Segment Start: Records shown

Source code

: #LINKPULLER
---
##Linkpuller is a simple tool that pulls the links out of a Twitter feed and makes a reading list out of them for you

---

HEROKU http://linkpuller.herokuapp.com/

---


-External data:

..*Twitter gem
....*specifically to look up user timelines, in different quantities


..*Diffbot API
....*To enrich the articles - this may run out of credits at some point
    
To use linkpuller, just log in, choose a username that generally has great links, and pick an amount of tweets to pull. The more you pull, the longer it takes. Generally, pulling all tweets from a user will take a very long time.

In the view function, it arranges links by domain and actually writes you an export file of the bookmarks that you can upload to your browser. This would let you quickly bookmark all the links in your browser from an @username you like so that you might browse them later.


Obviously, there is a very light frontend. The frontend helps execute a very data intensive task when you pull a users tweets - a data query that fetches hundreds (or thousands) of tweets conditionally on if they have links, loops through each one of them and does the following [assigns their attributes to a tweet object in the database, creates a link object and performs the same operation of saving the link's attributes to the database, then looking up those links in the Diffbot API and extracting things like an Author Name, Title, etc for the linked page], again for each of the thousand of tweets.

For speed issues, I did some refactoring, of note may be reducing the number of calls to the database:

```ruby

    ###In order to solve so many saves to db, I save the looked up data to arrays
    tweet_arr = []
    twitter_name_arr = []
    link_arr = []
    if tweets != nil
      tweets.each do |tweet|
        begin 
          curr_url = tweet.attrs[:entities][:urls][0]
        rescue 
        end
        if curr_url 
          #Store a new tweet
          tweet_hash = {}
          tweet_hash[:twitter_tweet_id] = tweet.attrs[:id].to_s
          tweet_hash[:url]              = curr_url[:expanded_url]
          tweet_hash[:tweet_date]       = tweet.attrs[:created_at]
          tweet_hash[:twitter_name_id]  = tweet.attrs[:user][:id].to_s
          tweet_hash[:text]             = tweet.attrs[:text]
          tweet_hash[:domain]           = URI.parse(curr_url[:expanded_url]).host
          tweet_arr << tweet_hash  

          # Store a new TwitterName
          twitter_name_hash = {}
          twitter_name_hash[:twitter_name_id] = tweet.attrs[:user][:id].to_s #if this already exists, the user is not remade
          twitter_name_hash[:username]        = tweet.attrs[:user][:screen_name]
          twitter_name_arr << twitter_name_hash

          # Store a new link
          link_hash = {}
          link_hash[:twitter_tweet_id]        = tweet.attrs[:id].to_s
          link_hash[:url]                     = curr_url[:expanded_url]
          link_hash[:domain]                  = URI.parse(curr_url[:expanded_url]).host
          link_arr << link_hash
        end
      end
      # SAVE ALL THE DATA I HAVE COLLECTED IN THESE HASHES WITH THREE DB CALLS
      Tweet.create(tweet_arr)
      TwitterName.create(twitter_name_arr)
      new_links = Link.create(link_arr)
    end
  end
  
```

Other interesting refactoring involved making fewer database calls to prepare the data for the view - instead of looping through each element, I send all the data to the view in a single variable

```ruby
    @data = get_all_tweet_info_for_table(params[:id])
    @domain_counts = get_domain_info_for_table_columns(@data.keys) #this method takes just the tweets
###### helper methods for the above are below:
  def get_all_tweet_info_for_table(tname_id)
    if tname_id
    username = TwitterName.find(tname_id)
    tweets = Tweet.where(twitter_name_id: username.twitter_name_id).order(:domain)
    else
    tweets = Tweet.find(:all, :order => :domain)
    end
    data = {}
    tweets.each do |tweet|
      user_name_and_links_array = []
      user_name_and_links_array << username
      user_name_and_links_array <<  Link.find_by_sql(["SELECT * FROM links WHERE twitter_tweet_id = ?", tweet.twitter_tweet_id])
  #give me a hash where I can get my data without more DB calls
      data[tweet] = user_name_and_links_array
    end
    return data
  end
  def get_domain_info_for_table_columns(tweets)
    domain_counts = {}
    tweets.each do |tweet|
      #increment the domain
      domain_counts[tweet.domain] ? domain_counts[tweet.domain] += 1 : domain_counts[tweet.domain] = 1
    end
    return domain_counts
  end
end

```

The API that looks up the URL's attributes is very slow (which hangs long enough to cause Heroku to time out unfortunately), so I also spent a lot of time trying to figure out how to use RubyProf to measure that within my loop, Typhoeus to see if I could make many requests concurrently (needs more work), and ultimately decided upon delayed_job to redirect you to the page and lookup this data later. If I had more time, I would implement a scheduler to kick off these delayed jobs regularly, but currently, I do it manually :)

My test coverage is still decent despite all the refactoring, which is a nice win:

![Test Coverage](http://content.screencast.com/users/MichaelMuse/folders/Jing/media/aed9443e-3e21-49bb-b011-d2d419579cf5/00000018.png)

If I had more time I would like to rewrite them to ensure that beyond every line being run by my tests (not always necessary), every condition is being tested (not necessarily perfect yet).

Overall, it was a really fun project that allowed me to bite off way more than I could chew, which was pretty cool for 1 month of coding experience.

Segment End: Records shown
Segment Start: Records shown

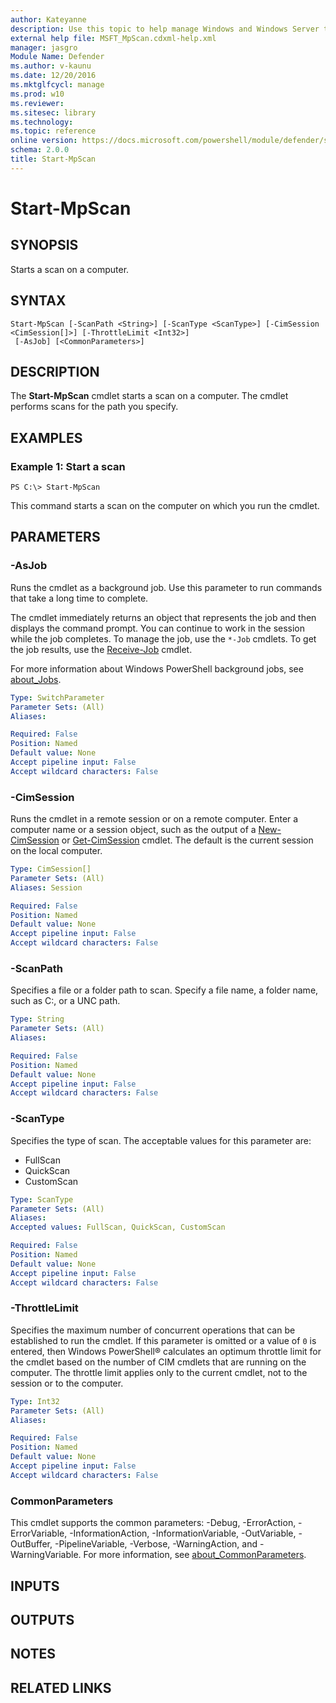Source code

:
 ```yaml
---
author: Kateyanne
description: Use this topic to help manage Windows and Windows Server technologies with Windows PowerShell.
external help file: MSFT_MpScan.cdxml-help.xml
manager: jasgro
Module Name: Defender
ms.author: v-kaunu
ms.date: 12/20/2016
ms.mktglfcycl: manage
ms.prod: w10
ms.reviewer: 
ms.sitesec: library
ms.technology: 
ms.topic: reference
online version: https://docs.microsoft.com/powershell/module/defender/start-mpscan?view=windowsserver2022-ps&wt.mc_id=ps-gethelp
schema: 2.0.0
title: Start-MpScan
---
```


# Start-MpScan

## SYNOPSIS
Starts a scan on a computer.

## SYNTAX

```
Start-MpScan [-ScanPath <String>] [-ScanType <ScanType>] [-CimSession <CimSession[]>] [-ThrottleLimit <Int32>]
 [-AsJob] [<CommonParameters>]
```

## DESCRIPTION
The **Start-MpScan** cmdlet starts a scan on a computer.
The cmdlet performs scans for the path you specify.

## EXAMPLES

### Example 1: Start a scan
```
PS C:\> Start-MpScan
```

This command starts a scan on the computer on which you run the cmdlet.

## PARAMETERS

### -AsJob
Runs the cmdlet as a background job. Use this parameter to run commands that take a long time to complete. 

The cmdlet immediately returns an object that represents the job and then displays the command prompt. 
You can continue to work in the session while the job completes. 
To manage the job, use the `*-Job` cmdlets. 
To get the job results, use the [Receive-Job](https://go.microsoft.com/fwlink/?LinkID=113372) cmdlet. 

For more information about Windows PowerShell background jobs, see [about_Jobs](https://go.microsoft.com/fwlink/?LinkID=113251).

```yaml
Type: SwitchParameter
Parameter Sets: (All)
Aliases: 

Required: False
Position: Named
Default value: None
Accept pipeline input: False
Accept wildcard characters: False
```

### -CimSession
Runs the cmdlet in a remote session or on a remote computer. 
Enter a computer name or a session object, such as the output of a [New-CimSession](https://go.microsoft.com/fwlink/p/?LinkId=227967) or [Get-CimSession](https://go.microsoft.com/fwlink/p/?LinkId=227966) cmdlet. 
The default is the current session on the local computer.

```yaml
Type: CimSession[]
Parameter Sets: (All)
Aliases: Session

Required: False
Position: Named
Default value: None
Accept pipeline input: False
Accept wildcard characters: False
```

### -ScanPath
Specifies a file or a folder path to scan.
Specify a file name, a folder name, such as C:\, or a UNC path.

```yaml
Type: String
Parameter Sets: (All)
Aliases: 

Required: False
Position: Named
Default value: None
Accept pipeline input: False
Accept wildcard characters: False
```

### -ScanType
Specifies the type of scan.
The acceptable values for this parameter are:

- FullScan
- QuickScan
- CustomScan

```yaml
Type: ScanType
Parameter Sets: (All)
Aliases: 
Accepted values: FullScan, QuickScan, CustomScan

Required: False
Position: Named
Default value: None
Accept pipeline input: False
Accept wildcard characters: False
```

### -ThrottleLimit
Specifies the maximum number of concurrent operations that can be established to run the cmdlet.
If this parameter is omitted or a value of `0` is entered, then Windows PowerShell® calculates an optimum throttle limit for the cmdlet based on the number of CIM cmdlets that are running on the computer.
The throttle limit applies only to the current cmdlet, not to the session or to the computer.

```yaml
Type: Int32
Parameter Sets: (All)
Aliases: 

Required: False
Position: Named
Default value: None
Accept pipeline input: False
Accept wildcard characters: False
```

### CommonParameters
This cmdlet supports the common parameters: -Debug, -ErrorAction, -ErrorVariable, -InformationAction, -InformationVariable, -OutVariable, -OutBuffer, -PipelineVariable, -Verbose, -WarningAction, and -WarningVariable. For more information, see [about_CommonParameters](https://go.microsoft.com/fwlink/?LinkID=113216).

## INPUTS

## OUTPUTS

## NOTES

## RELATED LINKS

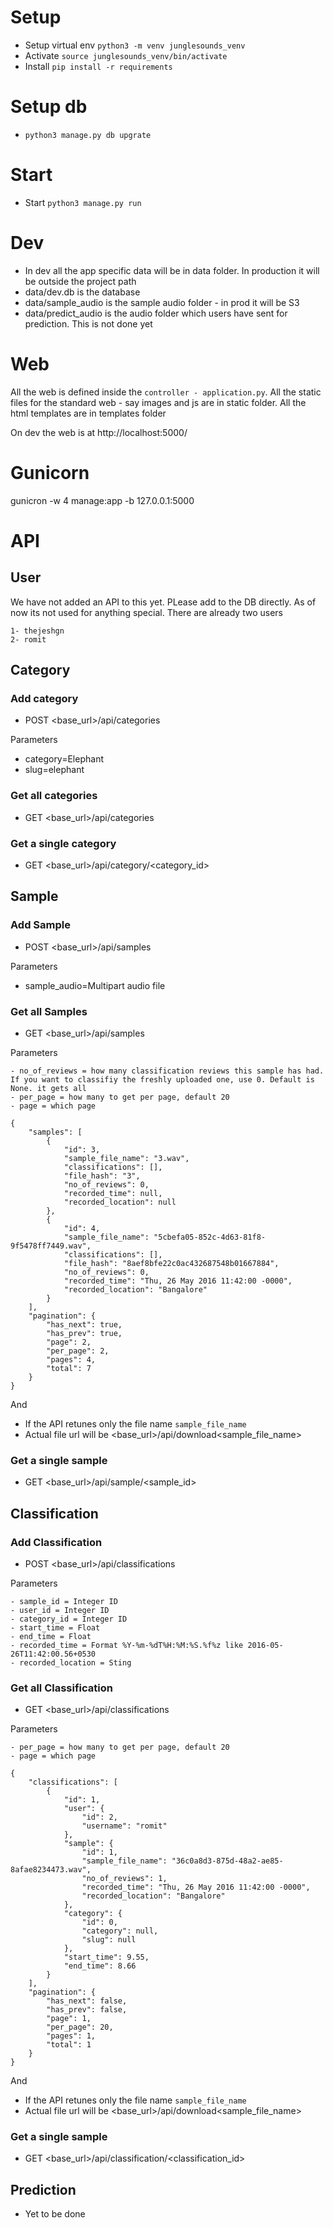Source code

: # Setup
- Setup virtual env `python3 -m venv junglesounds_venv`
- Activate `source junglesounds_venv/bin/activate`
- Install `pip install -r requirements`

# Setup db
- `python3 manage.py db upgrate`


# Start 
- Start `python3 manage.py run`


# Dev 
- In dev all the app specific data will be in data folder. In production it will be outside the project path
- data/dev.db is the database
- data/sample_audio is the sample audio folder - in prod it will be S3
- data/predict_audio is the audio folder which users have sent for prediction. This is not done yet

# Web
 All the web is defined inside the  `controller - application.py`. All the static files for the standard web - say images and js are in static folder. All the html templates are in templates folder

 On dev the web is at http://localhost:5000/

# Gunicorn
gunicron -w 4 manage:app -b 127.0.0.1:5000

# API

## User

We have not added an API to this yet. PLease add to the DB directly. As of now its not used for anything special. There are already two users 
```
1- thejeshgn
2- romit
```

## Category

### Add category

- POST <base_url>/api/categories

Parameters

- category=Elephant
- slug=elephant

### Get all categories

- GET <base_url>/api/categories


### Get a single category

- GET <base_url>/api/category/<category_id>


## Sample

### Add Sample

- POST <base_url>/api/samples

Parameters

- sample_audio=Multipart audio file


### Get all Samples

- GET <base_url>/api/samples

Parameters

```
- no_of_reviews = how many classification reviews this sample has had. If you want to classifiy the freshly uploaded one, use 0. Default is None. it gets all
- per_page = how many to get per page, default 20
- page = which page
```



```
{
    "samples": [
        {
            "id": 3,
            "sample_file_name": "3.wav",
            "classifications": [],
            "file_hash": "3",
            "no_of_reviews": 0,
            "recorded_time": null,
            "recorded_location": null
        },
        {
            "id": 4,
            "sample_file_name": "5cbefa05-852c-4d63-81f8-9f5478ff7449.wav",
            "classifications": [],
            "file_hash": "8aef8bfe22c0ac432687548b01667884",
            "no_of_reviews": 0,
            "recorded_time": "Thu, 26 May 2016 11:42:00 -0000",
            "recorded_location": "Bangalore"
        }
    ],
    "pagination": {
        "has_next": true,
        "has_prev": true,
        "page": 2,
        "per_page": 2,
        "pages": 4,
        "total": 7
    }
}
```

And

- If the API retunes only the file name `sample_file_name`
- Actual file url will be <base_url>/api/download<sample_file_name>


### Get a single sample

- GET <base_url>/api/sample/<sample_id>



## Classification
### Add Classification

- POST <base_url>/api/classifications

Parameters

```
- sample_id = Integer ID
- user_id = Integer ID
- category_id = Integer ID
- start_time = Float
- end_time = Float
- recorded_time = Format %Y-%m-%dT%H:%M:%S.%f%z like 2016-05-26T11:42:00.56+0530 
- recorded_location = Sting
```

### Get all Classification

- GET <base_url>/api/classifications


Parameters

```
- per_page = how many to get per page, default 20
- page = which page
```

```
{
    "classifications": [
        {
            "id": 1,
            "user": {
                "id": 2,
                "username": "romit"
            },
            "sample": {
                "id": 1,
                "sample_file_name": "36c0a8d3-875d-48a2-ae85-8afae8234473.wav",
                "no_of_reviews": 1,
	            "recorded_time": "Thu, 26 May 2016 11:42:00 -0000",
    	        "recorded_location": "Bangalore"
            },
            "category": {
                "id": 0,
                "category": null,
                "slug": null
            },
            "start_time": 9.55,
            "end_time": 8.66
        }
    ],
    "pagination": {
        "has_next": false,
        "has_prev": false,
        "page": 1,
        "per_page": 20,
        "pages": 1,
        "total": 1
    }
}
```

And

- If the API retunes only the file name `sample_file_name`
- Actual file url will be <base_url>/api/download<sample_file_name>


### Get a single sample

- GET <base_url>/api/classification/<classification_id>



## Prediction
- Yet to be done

Segment End: Records shown
Segment Start: Records shown

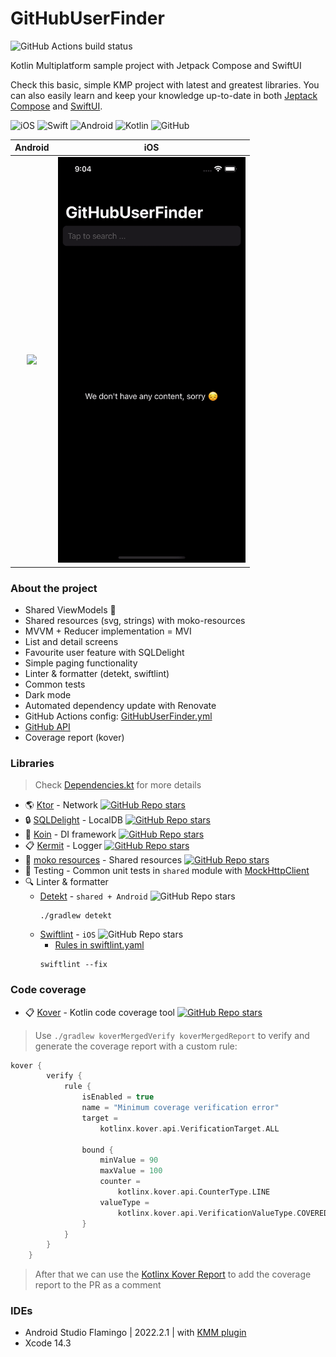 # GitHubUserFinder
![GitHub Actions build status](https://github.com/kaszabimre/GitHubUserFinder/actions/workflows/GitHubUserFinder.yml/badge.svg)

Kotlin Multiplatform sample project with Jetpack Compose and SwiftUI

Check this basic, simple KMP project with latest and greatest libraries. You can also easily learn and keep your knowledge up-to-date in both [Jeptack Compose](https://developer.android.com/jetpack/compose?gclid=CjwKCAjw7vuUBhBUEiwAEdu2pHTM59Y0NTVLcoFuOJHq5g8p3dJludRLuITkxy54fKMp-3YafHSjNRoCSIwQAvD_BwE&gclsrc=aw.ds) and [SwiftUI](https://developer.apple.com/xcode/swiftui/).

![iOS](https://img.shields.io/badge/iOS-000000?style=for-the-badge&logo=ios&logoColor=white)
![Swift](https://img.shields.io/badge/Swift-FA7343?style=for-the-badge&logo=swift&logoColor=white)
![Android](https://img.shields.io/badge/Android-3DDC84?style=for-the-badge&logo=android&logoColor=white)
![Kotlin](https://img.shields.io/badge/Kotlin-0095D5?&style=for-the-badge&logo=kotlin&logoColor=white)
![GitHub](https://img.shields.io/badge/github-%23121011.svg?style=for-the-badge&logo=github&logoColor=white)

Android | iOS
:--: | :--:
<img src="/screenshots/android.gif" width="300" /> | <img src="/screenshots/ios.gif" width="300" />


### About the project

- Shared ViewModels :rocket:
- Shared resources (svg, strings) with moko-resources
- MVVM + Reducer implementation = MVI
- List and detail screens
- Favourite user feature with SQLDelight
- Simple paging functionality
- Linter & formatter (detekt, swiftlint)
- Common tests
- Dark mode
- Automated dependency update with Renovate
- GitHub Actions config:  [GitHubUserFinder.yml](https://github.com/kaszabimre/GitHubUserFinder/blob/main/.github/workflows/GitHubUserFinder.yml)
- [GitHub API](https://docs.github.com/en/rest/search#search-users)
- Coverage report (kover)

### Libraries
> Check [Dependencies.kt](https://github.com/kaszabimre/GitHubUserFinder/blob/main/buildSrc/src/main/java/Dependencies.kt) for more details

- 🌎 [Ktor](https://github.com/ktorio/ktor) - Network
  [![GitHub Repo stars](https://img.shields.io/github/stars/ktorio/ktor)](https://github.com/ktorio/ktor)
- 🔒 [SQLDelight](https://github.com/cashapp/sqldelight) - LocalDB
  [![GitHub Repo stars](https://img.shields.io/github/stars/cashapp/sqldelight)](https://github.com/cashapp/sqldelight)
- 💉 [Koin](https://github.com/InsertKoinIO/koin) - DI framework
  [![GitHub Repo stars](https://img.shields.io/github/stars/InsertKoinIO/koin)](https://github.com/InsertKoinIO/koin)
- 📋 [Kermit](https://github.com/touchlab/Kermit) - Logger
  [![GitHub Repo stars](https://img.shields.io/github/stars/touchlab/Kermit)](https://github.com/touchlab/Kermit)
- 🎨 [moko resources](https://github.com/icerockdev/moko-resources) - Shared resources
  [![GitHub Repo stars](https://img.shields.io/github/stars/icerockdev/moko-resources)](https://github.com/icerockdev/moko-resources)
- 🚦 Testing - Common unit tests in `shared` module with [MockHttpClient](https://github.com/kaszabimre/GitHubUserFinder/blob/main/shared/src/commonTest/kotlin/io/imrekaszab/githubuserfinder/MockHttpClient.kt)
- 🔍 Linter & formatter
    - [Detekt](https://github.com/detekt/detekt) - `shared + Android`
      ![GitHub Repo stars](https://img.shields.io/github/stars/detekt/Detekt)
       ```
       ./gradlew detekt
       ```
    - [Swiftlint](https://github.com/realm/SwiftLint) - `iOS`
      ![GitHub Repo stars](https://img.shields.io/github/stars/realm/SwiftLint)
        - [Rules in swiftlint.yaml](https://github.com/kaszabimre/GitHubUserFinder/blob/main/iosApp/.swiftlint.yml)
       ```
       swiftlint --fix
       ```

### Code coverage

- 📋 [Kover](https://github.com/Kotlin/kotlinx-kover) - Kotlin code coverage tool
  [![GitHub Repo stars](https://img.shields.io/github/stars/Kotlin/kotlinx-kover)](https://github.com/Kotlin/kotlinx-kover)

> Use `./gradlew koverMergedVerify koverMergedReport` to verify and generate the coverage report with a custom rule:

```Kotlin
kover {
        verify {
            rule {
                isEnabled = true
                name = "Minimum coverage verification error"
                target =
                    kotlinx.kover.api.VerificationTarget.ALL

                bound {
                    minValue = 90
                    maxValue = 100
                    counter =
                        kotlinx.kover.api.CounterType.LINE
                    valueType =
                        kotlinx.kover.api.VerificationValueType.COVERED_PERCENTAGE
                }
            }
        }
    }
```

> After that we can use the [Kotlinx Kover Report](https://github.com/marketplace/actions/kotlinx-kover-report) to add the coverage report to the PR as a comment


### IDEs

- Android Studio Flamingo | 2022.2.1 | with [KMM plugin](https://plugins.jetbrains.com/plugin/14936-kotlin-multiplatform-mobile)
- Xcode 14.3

Segment End: Records shown

• **Task goal**
Your reply should consist solely of the number of lines above that contain the word "will".

• **Worked solution**
5